- Work instructions:
Out of the records below, copy all lines in which the word "label" occurs.

- Data provided:
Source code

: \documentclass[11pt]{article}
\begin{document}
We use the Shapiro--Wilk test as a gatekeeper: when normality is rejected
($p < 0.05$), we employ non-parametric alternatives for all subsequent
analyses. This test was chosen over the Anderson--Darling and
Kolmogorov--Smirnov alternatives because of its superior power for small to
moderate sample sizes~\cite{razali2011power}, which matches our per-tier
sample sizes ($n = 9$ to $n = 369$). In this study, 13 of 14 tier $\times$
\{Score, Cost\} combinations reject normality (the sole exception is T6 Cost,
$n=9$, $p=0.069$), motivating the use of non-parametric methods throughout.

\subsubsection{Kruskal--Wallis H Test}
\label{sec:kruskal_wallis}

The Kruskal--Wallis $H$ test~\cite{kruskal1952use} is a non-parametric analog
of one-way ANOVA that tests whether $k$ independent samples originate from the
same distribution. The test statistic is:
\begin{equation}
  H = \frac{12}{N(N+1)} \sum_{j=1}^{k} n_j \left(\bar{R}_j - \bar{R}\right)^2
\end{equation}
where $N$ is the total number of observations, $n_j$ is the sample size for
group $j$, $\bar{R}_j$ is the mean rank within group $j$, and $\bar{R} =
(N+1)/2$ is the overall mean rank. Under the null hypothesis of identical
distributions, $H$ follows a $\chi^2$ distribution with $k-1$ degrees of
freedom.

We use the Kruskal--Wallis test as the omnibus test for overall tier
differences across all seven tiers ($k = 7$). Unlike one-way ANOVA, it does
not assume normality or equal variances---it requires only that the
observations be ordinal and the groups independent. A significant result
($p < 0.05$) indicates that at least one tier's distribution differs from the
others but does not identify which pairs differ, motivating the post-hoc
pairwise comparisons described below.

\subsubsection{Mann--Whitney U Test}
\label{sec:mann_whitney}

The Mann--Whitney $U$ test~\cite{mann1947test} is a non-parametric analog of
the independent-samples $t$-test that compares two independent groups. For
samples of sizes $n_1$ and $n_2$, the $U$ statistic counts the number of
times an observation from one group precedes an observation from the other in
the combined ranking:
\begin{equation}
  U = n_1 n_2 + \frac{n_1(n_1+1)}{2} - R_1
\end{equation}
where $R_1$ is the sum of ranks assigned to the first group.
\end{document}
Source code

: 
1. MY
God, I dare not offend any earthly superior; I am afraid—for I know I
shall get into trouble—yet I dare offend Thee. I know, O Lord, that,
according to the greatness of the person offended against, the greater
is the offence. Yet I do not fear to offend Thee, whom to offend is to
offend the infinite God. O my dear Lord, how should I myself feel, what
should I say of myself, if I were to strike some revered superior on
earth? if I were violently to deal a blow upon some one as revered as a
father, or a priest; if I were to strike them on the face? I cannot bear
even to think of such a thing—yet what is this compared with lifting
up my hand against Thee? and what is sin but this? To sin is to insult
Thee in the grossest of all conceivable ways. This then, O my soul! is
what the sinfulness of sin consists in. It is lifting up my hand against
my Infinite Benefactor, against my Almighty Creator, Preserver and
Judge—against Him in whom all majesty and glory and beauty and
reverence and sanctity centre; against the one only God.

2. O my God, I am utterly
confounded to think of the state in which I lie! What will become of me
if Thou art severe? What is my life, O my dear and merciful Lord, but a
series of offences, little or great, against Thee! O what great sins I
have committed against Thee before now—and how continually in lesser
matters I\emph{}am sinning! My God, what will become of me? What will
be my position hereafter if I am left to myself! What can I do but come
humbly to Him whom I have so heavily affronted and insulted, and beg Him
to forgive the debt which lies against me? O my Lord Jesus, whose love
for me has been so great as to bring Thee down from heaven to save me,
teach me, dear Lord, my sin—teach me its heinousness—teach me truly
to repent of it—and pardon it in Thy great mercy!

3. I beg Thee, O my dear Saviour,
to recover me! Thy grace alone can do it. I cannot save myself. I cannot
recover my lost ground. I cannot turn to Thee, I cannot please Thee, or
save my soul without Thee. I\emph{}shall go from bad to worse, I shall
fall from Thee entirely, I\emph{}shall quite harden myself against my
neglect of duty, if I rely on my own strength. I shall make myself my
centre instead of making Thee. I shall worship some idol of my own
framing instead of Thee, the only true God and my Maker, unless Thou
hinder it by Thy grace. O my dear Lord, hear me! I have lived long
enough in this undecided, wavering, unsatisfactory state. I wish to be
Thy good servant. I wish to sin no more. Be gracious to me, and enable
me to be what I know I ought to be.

==

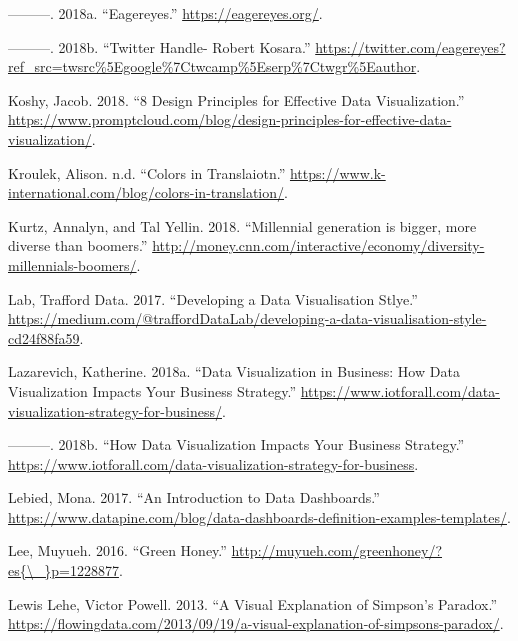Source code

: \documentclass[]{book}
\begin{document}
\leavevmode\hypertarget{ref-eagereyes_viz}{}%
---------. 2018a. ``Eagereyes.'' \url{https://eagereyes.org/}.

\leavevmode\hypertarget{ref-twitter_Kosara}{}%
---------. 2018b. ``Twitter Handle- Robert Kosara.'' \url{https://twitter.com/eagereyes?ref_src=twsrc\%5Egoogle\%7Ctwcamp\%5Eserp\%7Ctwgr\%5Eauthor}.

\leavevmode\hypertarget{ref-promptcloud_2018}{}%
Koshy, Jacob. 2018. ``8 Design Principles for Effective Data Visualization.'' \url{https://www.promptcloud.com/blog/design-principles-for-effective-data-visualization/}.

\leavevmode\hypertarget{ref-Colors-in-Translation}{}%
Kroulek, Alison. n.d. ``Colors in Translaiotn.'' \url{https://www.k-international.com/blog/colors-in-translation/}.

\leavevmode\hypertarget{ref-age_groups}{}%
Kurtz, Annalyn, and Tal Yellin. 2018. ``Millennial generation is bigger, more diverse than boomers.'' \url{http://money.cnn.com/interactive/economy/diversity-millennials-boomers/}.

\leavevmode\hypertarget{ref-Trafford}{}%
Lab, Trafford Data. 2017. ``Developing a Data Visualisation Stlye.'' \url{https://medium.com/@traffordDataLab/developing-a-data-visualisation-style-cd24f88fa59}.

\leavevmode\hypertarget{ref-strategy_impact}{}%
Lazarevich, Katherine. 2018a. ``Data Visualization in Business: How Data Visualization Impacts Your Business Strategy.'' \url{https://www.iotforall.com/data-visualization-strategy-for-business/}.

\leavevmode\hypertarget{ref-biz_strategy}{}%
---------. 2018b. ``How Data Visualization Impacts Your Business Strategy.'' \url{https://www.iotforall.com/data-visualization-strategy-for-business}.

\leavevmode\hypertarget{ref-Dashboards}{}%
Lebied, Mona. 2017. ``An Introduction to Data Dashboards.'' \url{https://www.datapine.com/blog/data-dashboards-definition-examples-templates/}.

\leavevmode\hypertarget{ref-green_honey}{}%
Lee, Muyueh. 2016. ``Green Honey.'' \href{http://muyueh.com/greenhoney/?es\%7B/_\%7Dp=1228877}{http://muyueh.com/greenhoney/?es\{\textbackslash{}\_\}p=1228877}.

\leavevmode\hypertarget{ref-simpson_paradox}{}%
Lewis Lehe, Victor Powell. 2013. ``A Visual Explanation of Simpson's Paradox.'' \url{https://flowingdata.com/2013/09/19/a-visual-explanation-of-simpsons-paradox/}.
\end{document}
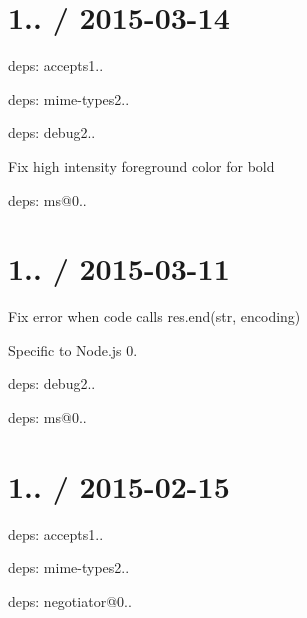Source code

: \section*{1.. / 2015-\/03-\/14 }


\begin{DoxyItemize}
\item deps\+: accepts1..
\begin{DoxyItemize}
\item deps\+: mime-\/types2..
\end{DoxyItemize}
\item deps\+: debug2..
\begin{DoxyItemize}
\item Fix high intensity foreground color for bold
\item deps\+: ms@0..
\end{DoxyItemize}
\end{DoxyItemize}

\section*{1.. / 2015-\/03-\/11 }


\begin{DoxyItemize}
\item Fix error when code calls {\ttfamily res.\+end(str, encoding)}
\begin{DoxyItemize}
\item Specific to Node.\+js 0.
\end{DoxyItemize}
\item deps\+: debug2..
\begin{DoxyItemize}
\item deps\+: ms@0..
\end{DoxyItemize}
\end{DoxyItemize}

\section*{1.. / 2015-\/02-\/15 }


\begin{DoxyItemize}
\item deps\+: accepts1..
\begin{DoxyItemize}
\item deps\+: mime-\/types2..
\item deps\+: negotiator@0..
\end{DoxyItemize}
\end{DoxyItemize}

- Completed task:
\label{sec:kruskal_wallis}
\label{sec:mann_whitney}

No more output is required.